• _PROBLEM TO WORK ON_:
The answer must consist of every line from the entries below that contains the word "subsection".

• _SUPPLIED RECORDS_:
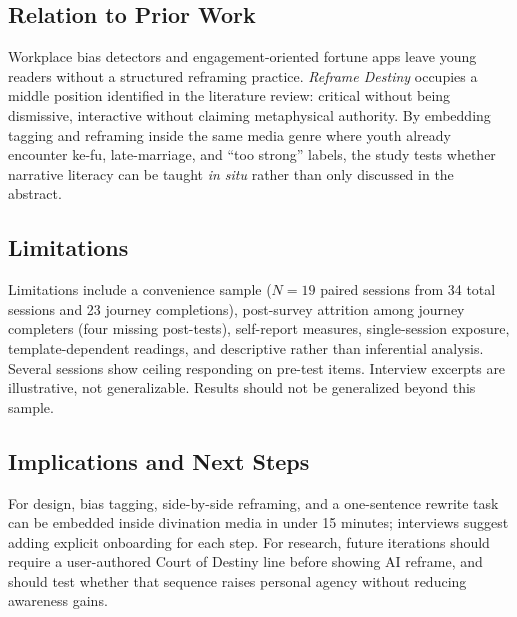 \documentclass[stu,12pt,floatsintext]{apa7}
\begin{document}
\subsection{Relation to Prior Work}

Workplace bias detectors and engagement-oriented fortune apps leave young readers without a structured reframing practice. \textit{Reframe Destiny} occupies a middle position identified in the literature review: critical without being dismissive, interactive without claiming metaphysical authority. By embedding tagging and reframing inside the same media genre where youth already encounter ke-fu, late-marriage, and ``too strong'' labels, the study tests whether narrative literacy can be taught \emph{in situ} rather than only discussed in the abstract.

\subsection{Limitations}

Limitations include a convenience sample ($N = 19$ paired sessions from 34 total sessions and 23 journey completions), post-survey attrition among journey completers (four missing post-tests), self-report measures, single-session exposure, template-dependent readings, and descriptive rather than inferential analysis. Several sessions show ceiling responding on pre-test items. Interview excerpts are illustrative, not generalizable. Results should not be generalized beyond this sample.

\subsection{Implications and Next Steps}

For design, bias tagging, side-by-side reframing, and a one-sentence rewrite task can be embedded inside divination media in under 15 minutes; interviews suggest adding explicit onboarding for each step. For research, future iterations should require a user-authored Court of Destiny line before showing AI reframe, and should test whether that sequence raises personal agency without reducing awareness gains.

\printbibliography
\end{document}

• _FINISHED TASK_:
\subsection{Relation to Prior Work}
\subsection{Limitations}
\subsection{Implications and Next Steps}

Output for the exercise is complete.